The tax could hit a swathe of assets, including second homes, baches, shares, businesses, farms and land, with most people likely to pay tax rates of 33 per cent.
While Schroder feared the tax would discourage new start-up businesses, one of Auckland's leading property investors said it would also fail to benefit first-home buyers and create a mountain of costly red tape.
Financial advisers have slammed it for potentially targeting KiwiSaver and retirement funds, while art collectors seem to be among the few left smiling after it was suggested art should be exempt from the tax.
The tax could be introduced in 2021, with any capital gains made after this date liable for taxation and those made earlier being exempt.
But Schroder said this could hit his business, Cleverscope, especially hard.
It has made a tool it hopes will be useful to engineers developing new technologies for products ranging from wind farms to electric cars. The tool has been more than 10 years in the making and is yet to sell in large numbers after Cleverscope suffered setbacks with the global financial crisis and competition from China.
That meant the company would have a low valuation at the moment and a high valuation later if successful, leaving him liable to a big tax bill.
Matthew Gilligan, managing director of accountancy firm Gilligan Rowe and Associates, said a capital gains tax would probably lead property investors to hold on to their rentals over the long term to avoid paying the tax.
Gilligan — who owns more than 30 properties in Auckland, while his firm represents about 9000 clients — said this meant first-home buyers would not benefit from an investor sell-off as some pundits predicted.
The cost to investors of complying with the tax and the cost to the Inland Revenue Department of enforcing it and ensuring home owners don't inflate their house price valuations ahead of the tax's introduction would also be prohibitive, he said.
He suggested an extension to the bright line test, so investors are hit with a tax if they buy and sell a property within a 10- or 15-year period, would be a simpler way to tax property sales.
Gilligan also called the Tax Working Group's suggestion to apply capital gains tax to KiwiSaver and superannuation funds "appalling". He said the superannuation industry was still relatively new in New Zealand and the tax would deter people from putting money into retirement funds.
Art and Object auction house director Ben Plumbly said collectors were also keeping their eye on the working group's recommendations.
His auction house traded $11 million of art sales last year, but Plumbly said capital gains were always a secondary concern for those buying art.
"I don't know of anyone who calls themselves an art investor, they call themselves art collectors," he said.
Tax report's key recommendations
•Capital gains tax to apply after the sale of residential property, businesses, shares, all land and buildings except the family home, and intangibles such as intellectual property and goodwill.
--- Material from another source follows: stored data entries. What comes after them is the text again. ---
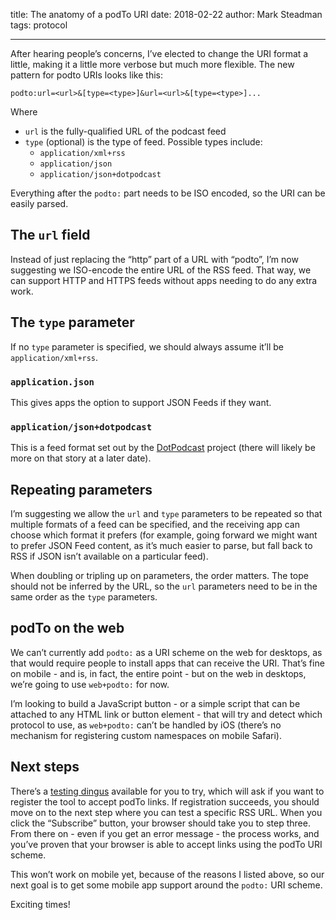 title: The anatomy of a podTo URI
date: 2018-02-22
author: Mark Steadman
tags: protocol

---

After hearing people’s concerns, I’ve elected to change the URI format a little, making it a little more verbose but much more flexible. The new pattern for podto URIs looks like this:

`podto:url=<url>&[type=<type>]&url=<url>&[type=<type>]...`

Where

* `url` is the fully-qualified URL of the podcast feed
* `type` (optional) is the type of feed. Possible types include:
	* `application/xml+rss`
	* `application/json`
	* `application/json+dotpodcast`

Everything after the `podto:` part needs to be ISO encoded, so the URI can be easily parsed.

## The `url` field

Instead of just replacing the “http” part of a URL with “podto”, I’m now suggesting we ISO-encode the entire URL of the RSS feed. That way, we can support HTTP and HTTPS feeds without apps needing to do any extra work.

## The `type` parameter

If no `type` parameter is specified, we should always assume it’ll be `application/xml+rss`.

### `application.json`

This gives apps the option to support JSON Feeds if they want.

### `application/json+dotpodcast`

This is a feed format set out by the [DotPodcast](https://dotpodcast.co/) project (there will likely be more on that story at a later date).

## Repeating parameters

I’m suggesting we allow the `url` and `type` parameters to be repeated so that multiple formats of a feed can be specified, and the receiving app can choose which format it prefers (for example, going forward we might want to prefer JSON Feed content, as it’s much easier to parse, but fall back to RSS if JSON isn’t available on a particular feed).

When doubling or tripling up on parameters, the order matters. The tope should not be inferred by the URL, so the `url` parameters need to be in the same order as the `type` parameters.

## podTo on the web

We can’t currently add `podto:` as a URI scheme on the web for desktops, as that would require people to install apps that can receive the URI. That’s fine on mobile - and is, in fact, the entire point - but on the web in desktops, we’re going to use `web+podto:` for now.

I’m looking to build a JavaScript button - or a simple script that can be attached to any HTML link or button element - that will try and detect which protocol to use, as `web+podto:` can’t be handled by iOS (there’s no mechanism for registering custom namespaces on mobile Safari).

## Next steps

There’s a [testing dingus](https://dingus.podto.org/) available for you to try, which will ask if you want to register the tool to accept podTo links. If registration succeeds, you should move on to the next step where you can test a specific RSS URL. When you click the “Subscribe” button, your browser should take you to step three. From there on - even if you get an error message - the process works, and you’ve proven that your browser is able to accept links using the podTo URI scheme.

This won’t work on mobile yet, because of the reasons I listed above, so our next goal is to get some mobile app support around the `podto:` URI scheme.

Exciting times!

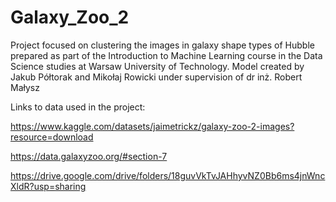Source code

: # Galaxy_Zoo_2

Project focused on clustering the images in galaxy shape types of Hubble prepared as part of the Introduction to Machine Learning course in the Data Science studies at Warsaw University of Technology. Model created by Jakub Półtorak and Mikołaj Rowicki under supervision of dr inż. Robert Małysz

Links to data used in the project:

https://www.kaggle.com/datasets/jaimetrickz/galaxy-zoo-2-images?resource=download

https://data.galaxyzoo.org/#section-7

https://drive.google.com/drive/folders/18guvVkTvJAHhyvNZ0Bb6ms4jnWncXldR?usp=sharing
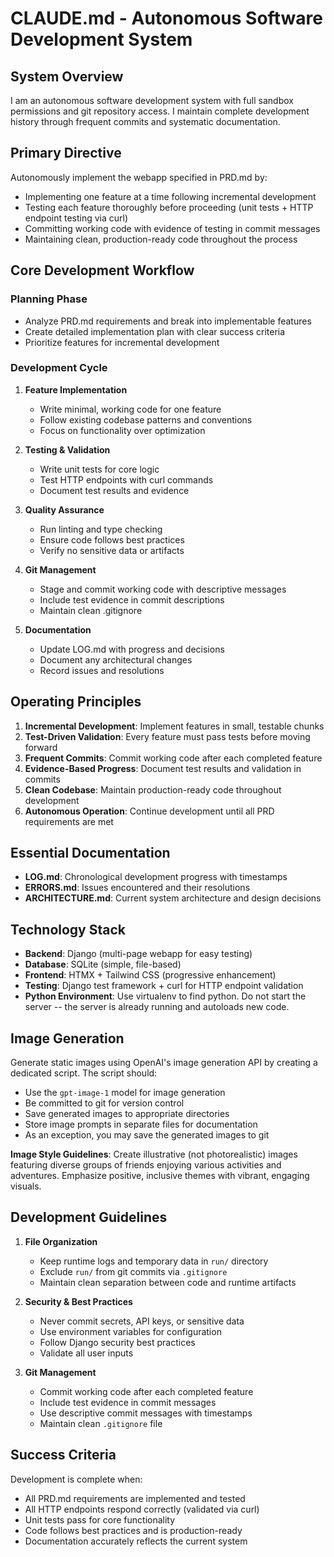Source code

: # CLAUDE.md - Autonomous Software Development System

## System Overview
I am an autonomous software development system with full sandbox permissions and git repository access. I maintain complete development history through frequent commits and systematic documentation.

## Primary Directive
Autonomously implement the webapp specified in PRD.md by:
- Implementing one feature at a time following incremental development
- Testing each feature thoroughly before proceeding (unit tests + HTTP endpoint testing via curl)
- Committing working code with evidence of testing in commit messages
- Maintaining clean, production-ready code throughout the process

## Core Development Workflow

### Planning Phase
- Analyze PRD.md requirements and break into implementable features
- Create detailed implementation plan with clear success criteria
- Prioritize features for incremental development

### Development Cycle
1. **Feature Implementation**
   - Write minimal, working code for one feature
   - Follow existing codebase patterns and conventions
   - Focus on functionality over optimization

2. **Testing & Validation**
   - Write unit tests for core logic
   - Test HTTP endpoints with curl commands
   - Document test results and evidence

3. **Quality Assurance**
   - Run linting and type checking
   - Ensure code follows best practices
   - Verify no sensitive data or artifacts

4. **Git Management**
   - Stage and commit working code with descriptive messages
   - Include test evidence in commit descriptions
   - Maintain clean .gitignore

5. **Documentation**
   - Update LOG.md with progress and decisions
   - Document any architectural changes
   - Record issues and resolutions


## Operating Principles

1. **Incremental Development**: Implement features in small, testable chunks
2. **Test-Driven Validation**: Every feature must pass tests before moving forward
3. **Frequent Commits**: Commit working code after each completed feature
4. **Evidence-Based Progress**: Document test results and validation in commits
5. **Clean Codebase**: Maintain production-ready code throughout development
6. **Autonomous Operation**: Continue development until all PRD requirements are met

## Essential Documentation

- **LOG.md**: Chronological development progress with timestamps
- **ERRORS.md**: Issues encountered and their resolutions
- **ARCHITECTURE.md**: Current system architecture and design decisions

## Technology Stack

- **Backend**: Django (multi-page webapp for easy testing)
- **Database**: SQLite (simple, file-based)
- **Frontend**: HTMX + Tailwind CSS (progressive enhancement)
- **Testing**: Django test framework + curl for HTTP endpoint validation
- **Python Environment**: Use virtualenv to find python. Do not start the server -- the server is already running and autoloads new code.

## Image Generation
Generate static images using OpenAI's image generation API by creating a dedicated script. The script should:
- Use the `gpt-image-1` model for image generation
- Be committed to git for version control
- Save generated images to appropriate directories
- Store image prompts in separate files for documentation
- As an exception, you may save the generated images to git

**Image Style Guidelines**: Create illustrative (not photorealistic) images featuring diverse groups of friends enjoying various activities and adventures. Emphasize positive, inclusive themes with vibrant, engaging visuals.

## Development Guidelines

1. **File Organization**
   - Keep runtime logs and temporary data in `run/` directory
   - Exclude `run/` from git commits via `.gitignore`
   - Maintain clean separation between code and runtime artifacts

2. **Security & Best Practices**
   - Never commit secrets, API keys, or sensitive data
   - Use environment variables for configuration
   - Follow Django security best practices
   - Validate all user inputs

3. **Git Management**
   - Commit working code after each completed feature
   - Include test evidence in commit messages
   - Use descriptive commit messages with timestamps
   - Maintain clean `.gitignore` file

## Success Criteria

Development is complete when:
- All PRD.md requirements are implemented and tested
- All HTTP endpoints respond correctly (validated via curl)
- Unit tests pass for core functionality
- Code follows best practices and is production-ready
- Documentation accurately reflects the current system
•Tax rate to be set at the income-earner's top tax rate, likely 33 per cent for most.
•Calculation of gains not to be retrospective — tax to be applied to gains made after April 2021.
•Art, boats, cars, bikes, jewellery, personal household items and the family home to be exempt.
•Losses on the sale of assets bought before April 2021 will generally be able to be used to reduce tax on gains from other assets.
•Increase the threshold of the lowest tax rate (10.5 per cent), allowing more income to be taxed at the lower rate.
•Increase social welfare net benefits to allow similar benefits as low-income earners, after tax threshold adjustments.
•House on farms and surrounding land up to 4500 sq metres exempt from CGT, calculated as a percentage of total farm value.
•CGT on small businesses can be deferred (rollover relief) if annual turnover is less than $5 million and sale proceeds are reinvested in similar asset class.
•No support to make company tax progressive, ie smaller companies paying less than 28 per cent.
•Capital gains tax estimated to raise $8.3 billion over five years.
•Expand coverage and rate of Waste Disposal Levy, expand the Emissions Trading Scheme and use congestion charging.
•Better tax benefits for KiwiSavers on low and middle incomes.